__About this exercise__:
Each entry below should be given again exactly; the pictures stay out.

--- --- ---

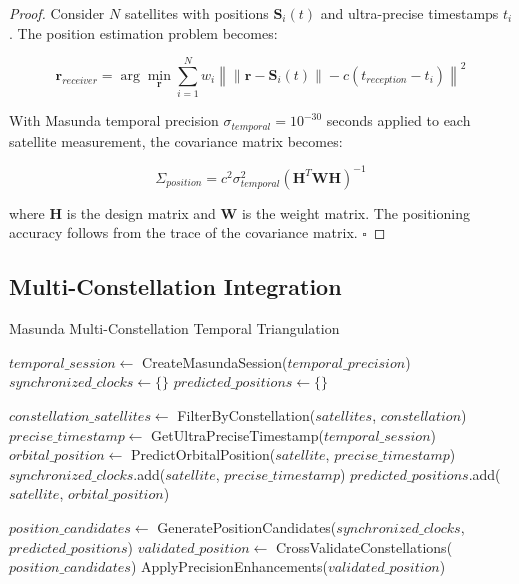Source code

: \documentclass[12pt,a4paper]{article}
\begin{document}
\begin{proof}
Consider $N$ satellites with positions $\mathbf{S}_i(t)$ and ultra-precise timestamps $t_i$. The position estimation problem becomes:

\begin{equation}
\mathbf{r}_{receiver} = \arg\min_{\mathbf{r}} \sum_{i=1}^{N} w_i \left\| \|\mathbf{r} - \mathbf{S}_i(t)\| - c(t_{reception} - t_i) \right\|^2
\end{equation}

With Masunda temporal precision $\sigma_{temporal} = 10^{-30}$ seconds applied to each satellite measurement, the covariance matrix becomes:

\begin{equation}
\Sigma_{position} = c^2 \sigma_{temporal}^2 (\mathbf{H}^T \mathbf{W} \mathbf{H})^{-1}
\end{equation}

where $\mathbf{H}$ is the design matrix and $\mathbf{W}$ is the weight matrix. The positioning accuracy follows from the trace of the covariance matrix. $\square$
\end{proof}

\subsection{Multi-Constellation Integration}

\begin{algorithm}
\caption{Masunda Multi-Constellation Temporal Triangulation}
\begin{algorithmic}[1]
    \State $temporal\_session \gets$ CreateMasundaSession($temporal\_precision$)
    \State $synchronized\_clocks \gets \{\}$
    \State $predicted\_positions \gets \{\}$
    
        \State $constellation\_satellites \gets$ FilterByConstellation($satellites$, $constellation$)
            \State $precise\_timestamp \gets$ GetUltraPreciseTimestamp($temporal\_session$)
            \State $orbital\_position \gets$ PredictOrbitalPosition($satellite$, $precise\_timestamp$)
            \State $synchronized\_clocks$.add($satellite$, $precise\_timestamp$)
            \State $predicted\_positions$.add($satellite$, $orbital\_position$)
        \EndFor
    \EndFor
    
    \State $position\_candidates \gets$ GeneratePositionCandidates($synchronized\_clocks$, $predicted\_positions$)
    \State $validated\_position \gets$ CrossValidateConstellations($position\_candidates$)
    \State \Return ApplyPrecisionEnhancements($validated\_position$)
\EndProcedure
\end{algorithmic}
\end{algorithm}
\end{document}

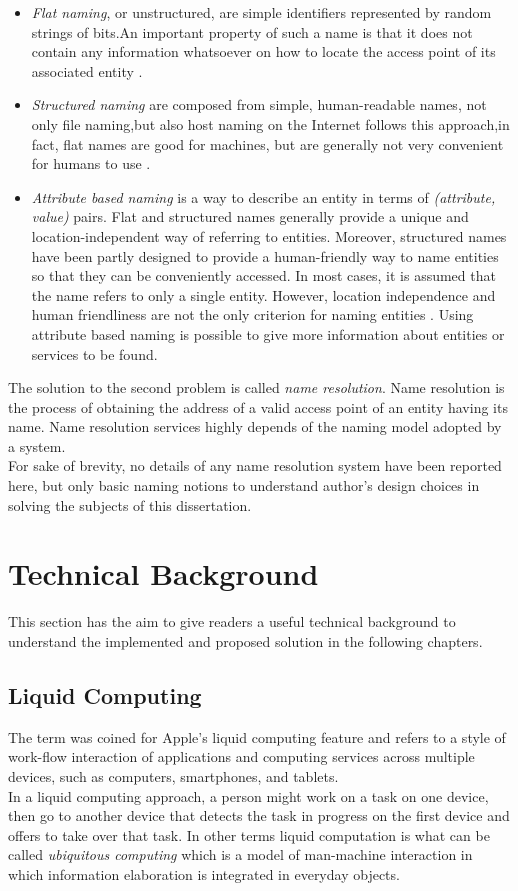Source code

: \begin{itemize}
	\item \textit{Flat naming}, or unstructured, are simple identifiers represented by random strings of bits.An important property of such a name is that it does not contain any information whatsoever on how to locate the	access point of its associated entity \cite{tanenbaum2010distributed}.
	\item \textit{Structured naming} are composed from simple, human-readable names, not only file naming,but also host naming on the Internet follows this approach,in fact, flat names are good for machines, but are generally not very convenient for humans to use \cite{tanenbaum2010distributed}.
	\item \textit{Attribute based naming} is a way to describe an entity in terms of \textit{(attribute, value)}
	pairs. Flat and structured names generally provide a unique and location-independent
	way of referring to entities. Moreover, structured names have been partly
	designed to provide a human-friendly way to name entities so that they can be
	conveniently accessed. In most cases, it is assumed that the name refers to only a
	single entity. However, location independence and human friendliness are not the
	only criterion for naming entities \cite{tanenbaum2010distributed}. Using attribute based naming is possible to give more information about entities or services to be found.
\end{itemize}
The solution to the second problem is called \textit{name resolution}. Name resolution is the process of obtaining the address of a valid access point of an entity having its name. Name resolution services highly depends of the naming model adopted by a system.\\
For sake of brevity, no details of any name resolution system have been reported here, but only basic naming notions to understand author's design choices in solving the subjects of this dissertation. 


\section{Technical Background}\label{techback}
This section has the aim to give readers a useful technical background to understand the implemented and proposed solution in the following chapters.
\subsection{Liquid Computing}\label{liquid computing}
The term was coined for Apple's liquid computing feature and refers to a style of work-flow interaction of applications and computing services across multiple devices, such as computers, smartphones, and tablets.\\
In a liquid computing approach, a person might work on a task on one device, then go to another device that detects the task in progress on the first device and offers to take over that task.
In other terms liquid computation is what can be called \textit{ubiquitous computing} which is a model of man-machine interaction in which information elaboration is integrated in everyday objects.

--- --- ---

__The completed task__:
Source code

: \documentclass[12pt,a4paper]{article}
\begin{document}
\begin{proof}
Consider $N$ satellites with positions $\mathbf{S}_i(t)$ and ultra-precise timestamps $t_i$. The position estimation problem becomes:

\begin{equation}
\mathbf{r}_{receiver} = \arg\min_{\mathbf{r}} \sum_{i=1}^{N} w_i \left\| \|\mathbf{r} - \mathbf{S}_i(t)\| - c(t_{reception} - t_i) \right\|^2
\end{equation}

With Masunda temporal precision $\sigma_{temporal} = 10^{-30}$ seconds applied to each satellite measurement, the covariance matrix becomes:

\begin{equation}
\Sigma_{position} = c^2 \sigma_{temporal}^2 (\mathbf{H}^T \mathbf{W} \mathbf{H})^{-1}
\end{equation}

where $\mathbf{H}$ is the design matrix and $\mathbf{W}$ is the weight matrix. The positioning accuracy follows from the trace of the covariance matrix. $\square$
\end{proof}

\subsection{Multi-Constellation Integration}

\begin{algorithm}
\caption{Masunda Multi-Constellation Temporal Triangulation}
\begin{algorithmic}[1]
    \State $temporal\_session \gets$ CreateMasundaSession($temporal\_precision$)
    \State $synchronized\_clocks \gets \{\}$
    \State $predicted\_positions \gets \{\}$
    
        \State $constellation\_satellites \gets$ FilterByConstellation($satellites$, $constellation$)
            \State $precise\_timestamp \gets$ GetUltraPreciseTimestamp($temporal\_session$)
            \State $orbital\_position \gets$ PredictOrbitalPosition($satellite$, $precise\_timestamp$)
            \State $synchronized\_clocks$.add($satellite$, $precise\_timestamp$)
            \State $predicted\_positions$.add($satellite$, $orbital\_position$)
        \EndFor
    \EndFor
    
    \State $position\_candidates \gets$ GeneratePositionCandidates($synchronized\_clocks$, $predicted\_positions$)
    \State $validated\_position \gets$ CrossValidateConstellations($position\_candidates$)
    \State \Return ApplyPrecisionEnhancements($validated\_position$)
\EndProcedure
\end{algorithmic}
\end{algorithm}
\end{document}

Source code

: \begin{itemize}
	\item \textit{Flat naming}, or unstructured, are simple identifiers represented by random strings of bits.An important property of such a name is that it does not contain any information whatsoever on how to locate the	access point of its associated entity \cite{tanenbaum2010distributed}.
	\item \textit{Structured naming} are composed from simple, human-readable names, not only file naming,but also host naming on the Internet follows this approach,in fact, flat names are good for machines, but are generally not very convenient for humans to use \cite{tanenbaum2010distributed}.
	\item \textit{Attribute based naming} is a way to describe an entity in terms of \textit{(attribute, value)}
	pairs. Flat and structured names generally provide a unique and location-independent
	way of referring to entities. Moreover, structured names have been partly
	designed to provide a human-friendly way to name entities so that they can be
	conveniently accessed. In most cases, it is assumed that the name refers to only a
	single entity. However, location independence and human friendliness are not the
	only criterion for naming entities \cite{tanenbaum2010distributed}. Using attribute based naming is possible to give more information about entities or services to be found.
\end{itemize}
The solution to the second problem is called \textit{name resolution}. Name resolution is the process of obtaining the address of a valid access point of an entity having its name. Name resolution services highly depends of the naming model adopted by a system.\\
For sake of brevity, no details of any name resolution system have been reported here, but only basic naming notions to understand author's design choices in solving the subjects of this dissertation. 


\section{Technical Background}\label{techback}
This section has the aim to give readers a useful technical background to understand the implemented and proposed solution in the following chapters.
\subsection{Liquid Computing}\label{liquid computing}
The term was coined for Apple's liquid computing feature and refers to a style of work-flow interaction of applications and computing services across multiple devices, such as computers, smartphones, and tablets.\\
In a liquid computing approach, a person might work on a task on one device, then go to another device that detects the task in progress on the first device and offers to take over that task.
In other terms liquid computation is what can be called \textit{ubiquitous computing} which is a model of man-machine interaction in which information elaboration is integrated in everyday objects.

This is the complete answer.